[II-P43-04] CRT super responderであった乳児期発症心筋症例の遠隔期における評価
Keywords:拡張型心筋症, 心臓再同期療法, Vector Flow Mapping
【背景】小児DCMに対するCRT導入の要否や長期予後については知見に乏しい。今回、乳児期早期発症のDCMで、CRT導入後に劇的な心機能の回復を見た児の治療後遠隔期の評価を行った。心エコーにおいて、血流成分と壁運動情報から得られた血流速度ベクトルを用いるVector Flow Mapping (VFM)による解析を交え報告する。【症例】11歳男児。生後1か月より体重増加不良をみとめ、5か月時の心エコーで左室収縮能低下(EF=13%)と内腔拡大を認めDCMと診断した。心電図はCLBBBであった。薬物治療の効果は乏しく、エコー上明らかなdyssynchronyが存在したため、1歳4か月時にCRTを開始した結果、心不全症状は劇的に改善し、BNP・心エコー所見とも術後1年時には正常化した。
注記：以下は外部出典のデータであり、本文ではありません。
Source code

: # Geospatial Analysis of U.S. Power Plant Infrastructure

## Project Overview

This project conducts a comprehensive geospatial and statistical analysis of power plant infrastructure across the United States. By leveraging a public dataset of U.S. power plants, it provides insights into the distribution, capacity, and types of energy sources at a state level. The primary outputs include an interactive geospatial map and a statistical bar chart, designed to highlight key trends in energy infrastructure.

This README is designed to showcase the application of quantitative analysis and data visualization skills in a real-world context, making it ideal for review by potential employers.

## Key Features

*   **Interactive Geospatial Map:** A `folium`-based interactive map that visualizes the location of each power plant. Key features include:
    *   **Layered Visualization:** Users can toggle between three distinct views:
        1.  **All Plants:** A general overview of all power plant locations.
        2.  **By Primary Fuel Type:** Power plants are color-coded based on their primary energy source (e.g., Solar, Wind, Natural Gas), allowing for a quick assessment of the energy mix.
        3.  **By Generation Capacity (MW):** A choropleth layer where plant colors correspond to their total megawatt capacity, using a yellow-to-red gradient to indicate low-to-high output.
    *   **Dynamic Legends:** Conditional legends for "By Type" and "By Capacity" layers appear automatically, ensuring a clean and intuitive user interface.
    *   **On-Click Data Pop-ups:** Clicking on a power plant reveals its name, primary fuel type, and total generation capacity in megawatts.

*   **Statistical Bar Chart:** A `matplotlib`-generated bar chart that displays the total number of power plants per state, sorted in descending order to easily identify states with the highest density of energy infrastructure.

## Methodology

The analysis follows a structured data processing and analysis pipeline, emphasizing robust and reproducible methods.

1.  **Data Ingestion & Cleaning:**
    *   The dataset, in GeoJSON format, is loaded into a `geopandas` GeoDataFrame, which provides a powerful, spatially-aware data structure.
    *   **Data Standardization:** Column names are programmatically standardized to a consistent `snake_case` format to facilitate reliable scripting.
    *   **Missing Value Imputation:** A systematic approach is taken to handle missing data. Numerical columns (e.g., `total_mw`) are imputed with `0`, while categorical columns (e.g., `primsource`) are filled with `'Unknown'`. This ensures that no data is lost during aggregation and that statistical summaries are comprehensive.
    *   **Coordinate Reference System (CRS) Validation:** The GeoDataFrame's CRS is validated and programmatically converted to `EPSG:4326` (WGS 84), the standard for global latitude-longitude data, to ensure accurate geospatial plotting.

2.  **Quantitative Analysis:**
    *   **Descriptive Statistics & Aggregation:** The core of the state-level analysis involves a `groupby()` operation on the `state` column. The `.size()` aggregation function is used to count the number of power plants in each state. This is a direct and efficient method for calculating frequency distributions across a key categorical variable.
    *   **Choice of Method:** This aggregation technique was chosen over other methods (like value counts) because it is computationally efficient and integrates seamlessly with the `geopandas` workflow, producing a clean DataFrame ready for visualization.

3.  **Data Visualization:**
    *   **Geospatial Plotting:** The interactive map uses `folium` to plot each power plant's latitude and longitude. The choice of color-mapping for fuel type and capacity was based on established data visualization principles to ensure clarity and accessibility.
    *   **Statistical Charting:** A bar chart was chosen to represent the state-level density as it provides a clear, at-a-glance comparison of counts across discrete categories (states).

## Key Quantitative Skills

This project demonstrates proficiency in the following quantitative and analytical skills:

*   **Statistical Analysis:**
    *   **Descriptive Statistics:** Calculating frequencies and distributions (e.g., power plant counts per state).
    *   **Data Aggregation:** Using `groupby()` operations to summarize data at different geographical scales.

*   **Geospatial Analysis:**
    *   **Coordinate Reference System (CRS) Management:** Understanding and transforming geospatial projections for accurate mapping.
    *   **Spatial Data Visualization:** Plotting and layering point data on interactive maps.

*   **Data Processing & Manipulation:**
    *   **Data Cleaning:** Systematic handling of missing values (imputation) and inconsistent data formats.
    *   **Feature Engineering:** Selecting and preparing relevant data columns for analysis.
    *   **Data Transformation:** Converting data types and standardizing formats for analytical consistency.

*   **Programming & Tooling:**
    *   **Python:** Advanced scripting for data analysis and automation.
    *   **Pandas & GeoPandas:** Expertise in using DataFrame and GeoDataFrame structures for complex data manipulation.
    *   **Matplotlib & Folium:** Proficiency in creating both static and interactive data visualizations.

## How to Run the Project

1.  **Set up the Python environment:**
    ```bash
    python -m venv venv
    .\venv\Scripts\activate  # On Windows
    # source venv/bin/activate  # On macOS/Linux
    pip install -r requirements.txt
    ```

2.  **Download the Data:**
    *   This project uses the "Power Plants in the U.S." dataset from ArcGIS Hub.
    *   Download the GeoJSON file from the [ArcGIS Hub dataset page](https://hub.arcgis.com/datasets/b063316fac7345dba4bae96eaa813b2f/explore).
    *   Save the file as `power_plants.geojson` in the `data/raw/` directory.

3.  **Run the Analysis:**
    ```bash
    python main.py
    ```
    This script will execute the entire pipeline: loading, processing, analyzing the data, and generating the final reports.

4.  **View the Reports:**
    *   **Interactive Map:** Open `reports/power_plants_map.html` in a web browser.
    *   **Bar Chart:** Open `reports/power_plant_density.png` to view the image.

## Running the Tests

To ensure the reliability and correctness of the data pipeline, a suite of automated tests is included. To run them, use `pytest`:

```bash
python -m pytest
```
治療後9年以上の経過を通じてNYHA分類I度で心不全治療は要さず、心エコー所見やBNPも悪化なく経過している。今回、CRT on/offそれぞれにおける心電図および心エコー評価を行った。CRT中断により、心電図はQRS=100msから130msのCLBBBとなり、心エコーでは左室EFは77%から62%へ低下、左室Tei indexは等容収縮期延長により0.43から0.89へ増悪した。VFMでは、CRT中断により1心拍あたりのenergy lossは34%増大した。左室内の1点との圧較差を算出するrelative pressureは、流入路、流出路いずれにおいても、CRTの中断による圧較差の変化を認めなかった。【考察】今回の検討で、CRT super responderの遠隔期においても依然としてCRTが血行動態維持に重要であることが示された。VFM解析で得られたCRT中断に伴うenergy lossの増大は、既報から拡張期から収縮期にかけての左室内の渦の滞留によるエネルギー効率の低下によると考えられた。等容収縮期のenergy lossはその時間におけるrelative pressureの減少につながると予想されたが、今回の検討では明らかな変化を認めなかった。CRT導入の要否や有効性評価にVFMが有用な可能性があり、今後も症例の蓄積が必要と考えられる。